● **Task description**
Work through the data line by line, gathering every line that has the word "then".

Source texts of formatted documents
******************************
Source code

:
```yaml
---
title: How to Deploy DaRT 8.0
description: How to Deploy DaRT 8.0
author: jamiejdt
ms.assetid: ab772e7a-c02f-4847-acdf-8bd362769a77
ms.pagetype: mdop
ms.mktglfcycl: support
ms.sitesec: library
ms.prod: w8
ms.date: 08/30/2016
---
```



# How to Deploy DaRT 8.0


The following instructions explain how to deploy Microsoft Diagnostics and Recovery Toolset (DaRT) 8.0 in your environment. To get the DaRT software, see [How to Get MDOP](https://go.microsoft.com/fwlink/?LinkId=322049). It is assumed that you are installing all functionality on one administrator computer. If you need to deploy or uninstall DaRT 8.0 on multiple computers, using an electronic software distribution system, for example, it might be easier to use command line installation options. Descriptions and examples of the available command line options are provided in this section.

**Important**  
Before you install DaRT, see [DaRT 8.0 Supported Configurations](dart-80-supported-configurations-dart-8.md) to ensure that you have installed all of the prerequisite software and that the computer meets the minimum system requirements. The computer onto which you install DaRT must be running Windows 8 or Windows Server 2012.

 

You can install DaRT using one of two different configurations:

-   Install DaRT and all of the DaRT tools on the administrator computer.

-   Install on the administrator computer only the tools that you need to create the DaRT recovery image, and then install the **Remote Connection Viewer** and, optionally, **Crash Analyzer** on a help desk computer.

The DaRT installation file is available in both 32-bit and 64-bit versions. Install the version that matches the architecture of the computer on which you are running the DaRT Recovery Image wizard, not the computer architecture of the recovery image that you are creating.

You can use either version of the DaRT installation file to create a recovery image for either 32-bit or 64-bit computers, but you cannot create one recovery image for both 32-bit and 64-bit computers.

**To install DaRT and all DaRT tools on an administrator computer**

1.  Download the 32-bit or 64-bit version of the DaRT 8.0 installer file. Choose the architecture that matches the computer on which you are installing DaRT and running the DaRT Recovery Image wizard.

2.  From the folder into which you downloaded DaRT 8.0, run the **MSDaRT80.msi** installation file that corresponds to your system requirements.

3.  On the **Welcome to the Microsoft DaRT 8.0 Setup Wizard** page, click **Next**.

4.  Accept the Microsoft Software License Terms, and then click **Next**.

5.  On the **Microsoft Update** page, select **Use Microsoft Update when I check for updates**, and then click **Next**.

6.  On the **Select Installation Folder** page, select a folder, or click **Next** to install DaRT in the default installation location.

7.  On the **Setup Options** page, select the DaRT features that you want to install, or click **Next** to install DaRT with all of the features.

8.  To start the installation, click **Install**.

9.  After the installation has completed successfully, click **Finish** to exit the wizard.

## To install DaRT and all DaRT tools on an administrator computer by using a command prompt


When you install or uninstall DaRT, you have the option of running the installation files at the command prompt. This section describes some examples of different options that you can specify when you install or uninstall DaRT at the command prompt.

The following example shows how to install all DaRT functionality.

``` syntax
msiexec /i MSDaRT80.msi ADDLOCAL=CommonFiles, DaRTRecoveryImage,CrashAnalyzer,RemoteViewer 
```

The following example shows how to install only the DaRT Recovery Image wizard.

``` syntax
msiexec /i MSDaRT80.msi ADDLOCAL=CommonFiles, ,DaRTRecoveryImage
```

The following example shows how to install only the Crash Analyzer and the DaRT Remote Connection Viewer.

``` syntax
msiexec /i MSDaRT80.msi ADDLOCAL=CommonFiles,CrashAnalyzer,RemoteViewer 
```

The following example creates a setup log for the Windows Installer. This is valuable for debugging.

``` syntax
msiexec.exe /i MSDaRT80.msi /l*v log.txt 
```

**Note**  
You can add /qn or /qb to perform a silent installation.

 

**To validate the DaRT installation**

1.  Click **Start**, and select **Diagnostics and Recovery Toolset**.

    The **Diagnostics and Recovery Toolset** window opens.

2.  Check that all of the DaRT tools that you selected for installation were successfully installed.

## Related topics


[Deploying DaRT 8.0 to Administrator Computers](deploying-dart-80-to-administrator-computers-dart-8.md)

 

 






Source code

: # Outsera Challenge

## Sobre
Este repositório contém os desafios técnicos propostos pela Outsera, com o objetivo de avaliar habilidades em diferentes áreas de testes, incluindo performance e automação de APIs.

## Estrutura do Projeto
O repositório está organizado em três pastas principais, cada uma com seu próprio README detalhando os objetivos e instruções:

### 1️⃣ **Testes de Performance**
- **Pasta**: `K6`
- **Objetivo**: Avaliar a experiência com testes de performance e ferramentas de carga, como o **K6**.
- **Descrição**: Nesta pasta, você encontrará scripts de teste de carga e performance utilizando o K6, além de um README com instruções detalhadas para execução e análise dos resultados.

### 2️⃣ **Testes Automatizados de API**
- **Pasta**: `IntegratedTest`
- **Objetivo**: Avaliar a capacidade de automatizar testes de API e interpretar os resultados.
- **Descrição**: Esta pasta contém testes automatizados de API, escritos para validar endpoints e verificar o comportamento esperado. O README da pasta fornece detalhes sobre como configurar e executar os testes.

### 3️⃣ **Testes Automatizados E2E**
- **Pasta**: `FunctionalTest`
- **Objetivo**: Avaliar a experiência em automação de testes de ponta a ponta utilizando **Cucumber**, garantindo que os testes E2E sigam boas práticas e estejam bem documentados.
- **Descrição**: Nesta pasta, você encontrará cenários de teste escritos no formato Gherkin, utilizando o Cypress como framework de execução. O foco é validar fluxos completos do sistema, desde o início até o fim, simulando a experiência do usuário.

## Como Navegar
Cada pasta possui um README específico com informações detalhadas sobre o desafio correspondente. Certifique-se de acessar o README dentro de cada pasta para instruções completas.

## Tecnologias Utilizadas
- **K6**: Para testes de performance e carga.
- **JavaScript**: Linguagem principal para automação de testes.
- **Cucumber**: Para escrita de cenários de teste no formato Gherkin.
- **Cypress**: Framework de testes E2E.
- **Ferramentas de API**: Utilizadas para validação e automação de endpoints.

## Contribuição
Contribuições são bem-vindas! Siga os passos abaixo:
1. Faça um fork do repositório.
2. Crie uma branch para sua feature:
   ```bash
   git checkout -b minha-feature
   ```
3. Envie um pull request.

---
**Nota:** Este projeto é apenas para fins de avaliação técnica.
******************************
● **Solved problem**
-   Install on the administrator computer only the tools that you need to create the DaRT recovery image, and then install the **Remote Connection Viewer** and, optionally, **Crash Analyzer** on a help desk computer.
4.  Accept the Microsoft Software License Terms, and then click **Next**.
5.  On the **Microsoft Update** page, select **Use Microsoft Update when I check for updates**, and then click **Next**.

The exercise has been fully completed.